A la fin de notre conversation, j'étais très fatiguée, comme vidée. Mais en même temps, pour la toute première fois, j'avais l'impression d'être entrée dans cet univers étrange qui était le sien : un univers où le réel fuyait, s'amenuisait pour devenir le "simulacre", où la raison défaillait et s'abîmait dans le paradoxe et l'oxymore, où toute certitude basculait dans l'hésitation, l'oscillation perpétuelle, où la jouissance devenait mélancolique, où être comblé signifiait consentir à la perte du sens…

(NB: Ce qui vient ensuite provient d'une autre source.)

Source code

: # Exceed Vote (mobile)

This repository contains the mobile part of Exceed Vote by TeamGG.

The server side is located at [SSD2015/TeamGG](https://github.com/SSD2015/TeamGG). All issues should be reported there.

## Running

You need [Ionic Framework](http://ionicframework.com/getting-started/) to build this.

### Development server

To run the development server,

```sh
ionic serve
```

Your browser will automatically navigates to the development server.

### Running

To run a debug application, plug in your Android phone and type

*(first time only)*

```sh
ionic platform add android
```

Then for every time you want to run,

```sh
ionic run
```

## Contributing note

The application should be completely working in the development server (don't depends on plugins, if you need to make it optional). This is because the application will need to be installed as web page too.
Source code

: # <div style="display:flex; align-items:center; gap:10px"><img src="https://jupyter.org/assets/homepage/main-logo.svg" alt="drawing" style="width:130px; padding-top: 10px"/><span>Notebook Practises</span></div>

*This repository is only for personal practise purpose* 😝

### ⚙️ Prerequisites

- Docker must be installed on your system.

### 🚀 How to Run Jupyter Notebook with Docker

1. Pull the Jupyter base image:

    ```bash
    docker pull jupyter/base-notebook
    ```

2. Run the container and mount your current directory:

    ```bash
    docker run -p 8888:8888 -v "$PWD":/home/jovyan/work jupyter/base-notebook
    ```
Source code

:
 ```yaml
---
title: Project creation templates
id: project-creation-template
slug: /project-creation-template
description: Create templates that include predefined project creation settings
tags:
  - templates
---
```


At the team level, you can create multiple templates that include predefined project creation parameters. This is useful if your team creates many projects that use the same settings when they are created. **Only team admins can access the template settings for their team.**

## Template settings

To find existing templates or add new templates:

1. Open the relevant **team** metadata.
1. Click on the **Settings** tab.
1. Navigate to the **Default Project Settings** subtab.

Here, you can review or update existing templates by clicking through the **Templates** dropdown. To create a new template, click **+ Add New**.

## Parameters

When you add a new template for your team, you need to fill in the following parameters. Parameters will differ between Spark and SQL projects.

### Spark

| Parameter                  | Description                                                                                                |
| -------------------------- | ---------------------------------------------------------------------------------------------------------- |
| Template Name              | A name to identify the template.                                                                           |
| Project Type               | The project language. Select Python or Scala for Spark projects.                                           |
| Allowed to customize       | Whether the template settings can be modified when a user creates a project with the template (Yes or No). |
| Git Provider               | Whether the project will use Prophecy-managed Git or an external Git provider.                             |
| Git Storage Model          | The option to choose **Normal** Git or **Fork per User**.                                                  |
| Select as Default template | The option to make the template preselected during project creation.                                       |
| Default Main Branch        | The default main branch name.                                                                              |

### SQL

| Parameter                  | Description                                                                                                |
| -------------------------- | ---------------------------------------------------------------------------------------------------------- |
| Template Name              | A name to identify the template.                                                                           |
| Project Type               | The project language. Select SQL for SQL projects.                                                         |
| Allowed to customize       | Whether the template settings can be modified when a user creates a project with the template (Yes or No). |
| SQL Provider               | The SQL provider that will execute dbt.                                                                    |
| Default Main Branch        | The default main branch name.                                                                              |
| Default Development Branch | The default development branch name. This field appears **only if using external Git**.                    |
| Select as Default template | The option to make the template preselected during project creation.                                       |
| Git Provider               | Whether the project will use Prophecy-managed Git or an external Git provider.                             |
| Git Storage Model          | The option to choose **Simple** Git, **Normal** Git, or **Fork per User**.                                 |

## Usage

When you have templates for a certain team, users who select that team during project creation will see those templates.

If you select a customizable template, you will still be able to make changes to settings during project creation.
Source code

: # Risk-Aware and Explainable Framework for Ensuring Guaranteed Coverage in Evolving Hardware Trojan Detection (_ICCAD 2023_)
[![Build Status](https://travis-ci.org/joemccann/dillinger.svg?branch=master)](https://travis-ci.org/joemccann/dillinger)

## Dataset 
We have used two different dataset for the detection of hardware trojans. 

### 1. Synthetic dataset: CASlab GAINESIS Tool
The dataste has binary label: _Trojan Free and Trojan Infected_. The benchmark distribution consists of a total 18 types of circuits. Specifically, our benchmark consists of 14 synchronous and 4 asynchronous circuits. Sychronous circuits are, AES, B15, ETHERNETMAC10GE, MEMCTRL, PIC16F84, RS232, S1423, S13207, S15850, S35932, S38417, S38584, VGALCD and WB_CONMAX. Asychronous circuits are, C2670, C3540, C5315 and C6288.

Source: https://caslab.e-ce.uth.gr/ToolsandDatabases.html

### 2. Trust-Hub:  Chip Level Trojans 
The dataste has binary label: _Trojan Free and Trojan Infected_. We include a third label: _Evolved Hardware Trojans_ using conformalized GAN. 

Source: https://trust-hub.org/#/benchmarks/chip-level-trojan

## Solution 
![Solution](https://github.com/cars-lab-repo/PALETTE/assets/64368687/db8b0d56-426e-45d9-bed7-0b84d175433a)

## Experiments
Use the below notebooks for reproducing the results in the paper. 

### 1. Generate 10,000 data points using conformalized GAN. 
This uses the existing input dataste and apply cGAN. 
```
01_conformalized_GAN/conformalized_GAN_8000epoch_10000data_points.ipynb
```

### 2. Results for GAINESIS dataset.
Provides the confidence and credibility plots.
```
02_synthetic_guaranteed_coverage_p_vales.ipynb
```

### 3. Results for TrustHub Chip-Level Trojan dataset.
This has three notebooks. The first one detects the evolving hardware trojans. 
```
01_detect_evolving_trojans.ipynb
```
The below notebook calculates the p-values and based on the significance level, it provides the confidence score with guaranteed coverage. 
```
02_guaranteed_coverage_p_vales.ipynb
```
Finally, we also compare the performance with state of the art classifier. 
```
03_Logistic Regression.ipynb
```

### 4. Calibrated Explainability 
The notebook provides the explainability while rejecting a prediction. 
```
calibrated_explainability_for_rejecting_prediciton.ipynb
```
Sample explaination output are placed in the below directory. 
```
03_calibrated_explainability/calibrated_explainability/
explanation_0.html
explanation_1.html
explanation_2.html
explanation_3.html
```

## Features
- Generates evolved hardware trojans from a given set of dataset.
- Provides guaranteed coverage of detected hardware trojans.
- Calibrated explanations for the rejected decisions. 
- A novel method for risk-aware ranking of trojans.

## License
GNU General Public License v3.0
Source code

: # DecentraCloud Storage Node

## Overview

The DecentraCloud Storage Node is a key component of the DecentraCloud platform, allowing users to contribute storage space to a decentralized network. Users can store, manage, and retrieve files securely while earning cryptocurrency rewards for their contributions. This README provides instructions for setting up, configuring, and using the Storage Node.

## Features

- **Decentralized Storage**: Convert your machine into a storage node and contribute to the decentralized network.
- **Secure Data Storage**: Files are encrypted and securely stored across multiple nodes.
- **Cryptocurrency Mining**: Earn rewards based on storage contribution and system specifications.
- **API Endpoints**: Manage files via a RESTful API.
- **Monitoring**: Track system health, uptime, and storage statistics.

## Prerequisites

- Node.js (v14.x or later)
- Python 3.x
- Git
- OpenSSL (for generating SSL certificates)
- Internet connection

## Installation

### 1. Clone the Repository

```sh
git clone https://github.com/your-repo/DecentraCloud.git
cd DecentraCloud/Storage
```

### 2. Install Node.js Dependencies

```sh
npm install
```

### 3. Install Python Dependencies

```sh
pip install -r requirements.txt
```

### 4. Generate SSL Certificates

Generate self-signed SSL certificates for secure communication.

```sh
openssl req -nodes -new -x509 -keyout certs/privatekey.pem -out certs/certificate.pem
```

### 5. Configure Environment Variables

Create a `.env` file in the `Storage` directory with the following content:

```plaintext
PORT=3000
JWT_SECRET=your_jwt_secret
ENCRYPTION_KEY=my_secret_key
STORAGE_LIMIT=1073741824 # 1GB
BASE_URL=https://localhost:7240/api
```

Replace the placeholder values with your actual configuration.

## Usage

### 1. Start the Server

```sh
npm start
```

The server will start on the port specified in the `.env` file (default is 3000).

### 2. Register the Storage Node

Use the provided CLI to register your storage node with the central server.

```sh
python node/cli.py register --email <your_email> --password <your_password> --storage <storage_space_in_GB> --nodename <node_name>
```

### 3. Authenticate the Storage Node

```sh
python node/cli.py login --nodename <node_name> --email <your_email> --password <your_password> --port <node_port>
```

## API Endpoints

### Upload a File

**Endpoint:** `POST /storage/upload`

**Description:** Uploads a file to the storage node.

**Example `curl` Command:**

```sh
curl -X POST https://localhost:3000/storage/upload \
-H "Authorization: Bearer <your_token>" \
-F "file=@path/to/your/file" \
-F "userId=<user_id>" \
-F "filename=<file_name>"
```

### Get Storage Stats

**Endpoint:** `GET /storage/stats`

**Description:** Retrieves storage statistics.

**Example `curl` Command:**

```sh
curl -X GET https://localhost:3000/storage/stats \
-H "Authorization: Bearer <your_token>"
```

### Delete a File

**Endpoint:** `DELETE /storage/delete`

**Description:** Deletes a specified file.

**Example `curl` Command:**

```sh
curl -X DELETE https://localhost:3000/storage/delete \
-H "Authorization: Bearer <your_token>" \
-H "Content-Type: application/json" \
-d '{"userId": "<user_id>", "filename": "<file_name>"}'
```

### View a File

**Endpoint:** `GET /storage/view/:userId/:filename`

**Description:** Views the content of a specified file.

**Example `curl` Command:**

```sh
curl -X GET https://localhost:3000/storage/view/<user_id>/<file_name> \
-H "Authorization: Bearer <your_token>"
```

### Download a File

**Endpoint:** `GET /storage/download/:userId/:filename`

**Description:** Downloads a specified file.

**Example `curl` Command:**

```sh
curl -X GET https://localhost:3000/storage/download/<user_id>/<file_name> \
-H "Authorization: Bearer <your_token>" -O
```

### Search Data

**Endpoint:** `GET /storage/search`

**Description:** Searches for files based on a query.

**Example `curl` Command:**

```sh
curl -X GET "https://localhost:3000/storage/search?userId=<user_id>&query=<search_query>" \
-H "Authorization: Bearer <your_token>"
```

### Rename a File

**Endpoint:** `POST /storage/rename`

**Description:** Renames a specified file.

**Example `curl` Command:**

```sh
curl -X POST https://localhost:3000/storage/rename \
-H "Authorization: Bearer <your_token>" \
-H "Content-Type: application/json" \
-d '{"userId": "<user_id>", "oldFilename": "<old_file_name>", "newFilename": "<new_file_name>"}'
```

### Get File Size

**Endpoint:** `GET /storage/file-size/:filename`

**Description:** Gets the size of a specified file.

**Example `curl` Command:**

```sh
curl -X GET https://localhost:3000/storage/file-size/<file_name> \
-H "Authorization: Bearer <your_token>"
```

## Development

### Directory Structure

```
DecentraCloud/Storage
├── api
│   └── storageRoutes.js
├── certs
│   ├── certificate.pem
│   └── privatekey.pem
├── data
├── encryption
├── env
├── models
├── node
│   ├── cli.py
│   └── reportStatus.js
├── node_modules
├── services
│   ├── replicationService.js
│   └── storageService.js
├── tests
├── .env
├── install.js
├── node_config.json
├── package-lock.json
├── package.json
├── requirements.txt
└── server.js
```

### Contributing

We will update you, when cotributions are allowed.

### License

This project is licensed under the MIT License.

Le lendemain ou le surlendemain, je partais en Allemagne avec mon mari et mes parents. Durant tout le trajet, encore émue de mes découvertes et pas tout à fait sûre de moi, j'ai demandé à ma mère si elle voulait bien écouter ce que j'avais cru comprendre et si le tableau que je me faisais à présent de la démarche poétique lui semblait cohérent. Elle m'a écoutée, comprise et approuvée. Le pas, pour moi, était franchi. J'ai pu, à partir de ce moment, écrire ma thèse. L'écriture m'est venue beaucoup plus facilement, je savais où j'allais. En même temps, j'éprouvais un désir nouveau, qui était de vérifier le bien-fondé de cette posture critique si particulière, si « folle »… Alors, partout où je pouvais - dans la rue, lors de mes loisirs...-, j'examinais mentalement cette posture sous tous ses angles, je cherchais des contre-arguments, je l'éprouvais constamment. Et rien, jamais, n'est venu contredire en profondeur cette nouvelle vision de la littérature, qui était pour moi, en même temps, bien évidemment, une nouvelle vision du monde.

Pendant la soutenance, j'ai pu vérifier une nouvelle fois l'honnêteté de Jean : ce qu'il a dit ce jour-là devant le public était parfaitement conforme à ce qu'il m'avait déclaré en tête à tête.

Après la soutenance, j'ai continué à lui rendre visite. Il a fait la connaissance de mon mari, de notre fille aînée. De notre côté, nous avons eu le grand plaisir de découvrir sa femme, Anne-Marie, dont la gentillesse et la simplicité nous ont conquis. Notre amitié a commencé.

Anne-Marie et Jean sont partis au Japon. Jean y allait un peu malgré lui, sans conviction. Il en est revenu ébloui et m'a dit un jour : « J'ai découvert la culture japonaise, le bouddhisme zen : cela rejoint ma philosophie ! »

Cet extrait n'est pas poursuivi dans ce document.